Effect of protein arginine methyltransferase-1 inhibition on hypoxia-induced vasoconstriction

Publication date: December 2015
Source:Medical Hypotheses, Volume 85, Issue 6
Author(s): Chellan Kumarasamy, Gurpreet Singh, Pachaiappan Raman, Kanchana Mala
Hypoxia is defined as a decrease in the oxygen supply to a level below physiological levels which is insufficient to maintain cellular function, in the presence of unrestricted coronary inflow. It is one of the leading causes of global mortality and morbidity, due to its association with the pathology of cancer, cardiovascular disease and stroke. The common feature in these pathologies is the limitation of oxygen availability that participates in the development of these conditions. The pulmonary response to hypoxia, when hypoxia is localized, is hypoxic pulmonary vasoconstriction (HPV). HPV is a physiological and self-regulatory mechanism by which pulmonary capillary blood flow is automatically adjusted to alveolar ventilation for maintaining the optimal balance of ventilation and perfusion. In pathological conditions, HPV occurs as an acute episode during progressive critical illness or as a sustained response with vascular remodeling and pulmonary hypertension. Inspite of the hypoxia-induced shift in the redox status to a more oxidized state, the endothelium-dependent mediators of HPV that cause vasoconstrictor response to hypoxia include nitric oxide (NO), endothelin-1 and angiotensin-II. Indeed, in chronic hypoxia, due to the enhanced reactive oxygen species (ROS) generation, inhibition of endothelial nitric oxide synthase (eNOS) activity and reduced nitric oxide (NO) production there is an imbalance in the vasoconstriction–vasodilation status toward constriction.

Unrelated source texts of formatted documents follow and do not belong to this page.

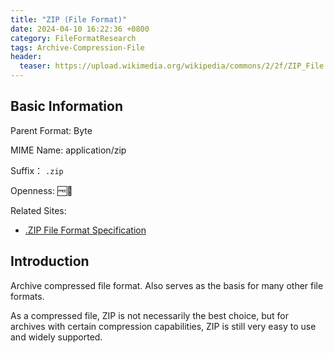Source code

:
 ```yaml
---
title: "ZIP (File Format)"
date: 2024-04-10 16:22:36 +0800
category: FileFormatResearch
tags: Archive-Compression-File
header:
  teaser: https://upload.wikimedia.org/wikipedia/commons/2/2f/ZIP_File.png
---
```


## Basic Information

Parent Format: Byte

MIME Name: application/zip

Suffix： `.zip`

Openness: 🆓📖

Related Sites:

* [.ZIP File Format Specification](https://pkware.cachefly.net/webdocs/casestudies/APPNOTE.TXT)

## Introduction

Archive compressed file format. Also serves as the basis for many other file formats.

As a compressed file, ZIP is not necessarily the best choice, but for archives with certain compression capabilities, ZIP is still very easy to use and widely supported.
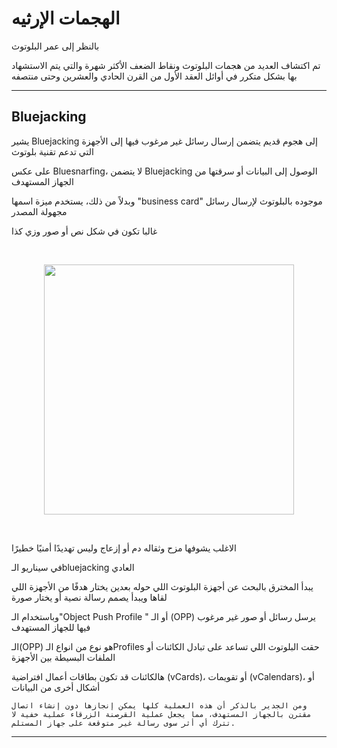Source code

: # الهجمات الإرثيه

بالنظر إلى عمر البلوتوث

تم اكتشاف العديد من هجمات البلوتوث ونقاط الضعف الأكثر شهرة والتي يتم الاستشهاد بها بشكل متكرر في أوائل العقد الأول من القرن الحادي والعشرين وحتى منتصفه

<hr>

## Bluejacking 

يشير Bluejacking إلى هجوم قديم يتضمن إرسال رسائل غير مرغوب فيها إلى الأجهزة التي تدعم تقنية بلوتوث

على عكس Bluesnarfing، لا يتضمن Bluejacking الوصول إلى البيانات أو سرقتها من الجهاز المستهدف

وبدلاً من ذلك، يستخدم ميزة اسمها "business card" موجوده بالبلوتوث لإرسال رسائل مجهولة المصدر

غالبا تكون في شكل نص أو صور وزي كذا

<br>

<p align="center">
  <img src="https://academy.hackthebox.com/storage/modules/230/K600i_Bluejacked.jpg" width="400">
</p>

<br> 

الاغلب يشوفها مزح وثقاله دم أو إزعاج وليس تهديدًا أمنيًا خطيرًا

في سيناريو الـbluejacking العادي

يبدأ المخترق بالبحث عن أجهزة البلوتوث اللي حوله بعدين يختار هدفًا من الأجهزة اللي لقاها ويبدأ يصمم رسالة نصية أو يختار صورة 


وباستخدام الـ"Object Push Profile " أو الـ (OPP) يرسل رسائل أو صور غير مرغوب فيها للجهاز المستهدف


الـ(OPP) هو نوع من انواع الـProfiles حقت البلوتوث اللي تساعد على تبادل الكائنات أو الملفات البسيطة بين الأجهزة

هالكائنات قد تكون بطاقات أعمال افتراضية (vCards)، أو تقويمات (vCalendars)،  أو أشكال أخرى من البيانات

``` ومن الجدير بالذكر أن هذه العملية كلها يمكن إنجازها دون إنشاء اتصال مقترن بالجهاز المستهدف، مما يجعل عملية القرصنة الزرقاء عملية خفية لا تترك أي أثر سوى رسالة غير متوقعة على جهاز المستلم. ```


<hr>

It is our hypothesis that, in hypoxic stress, a key player in initiating this imbalance is the enzyme, protein arginine methyltransferase-1 (PRMT1) which indirectly affects eNOS activity by increased production of asymmetric dimethylarginine (ADMA), a NOS-inhibitor. Thus, pharmacological inhibition of PRMT1 should restore the cellular and vascular homeostasis in hypoxic conditions.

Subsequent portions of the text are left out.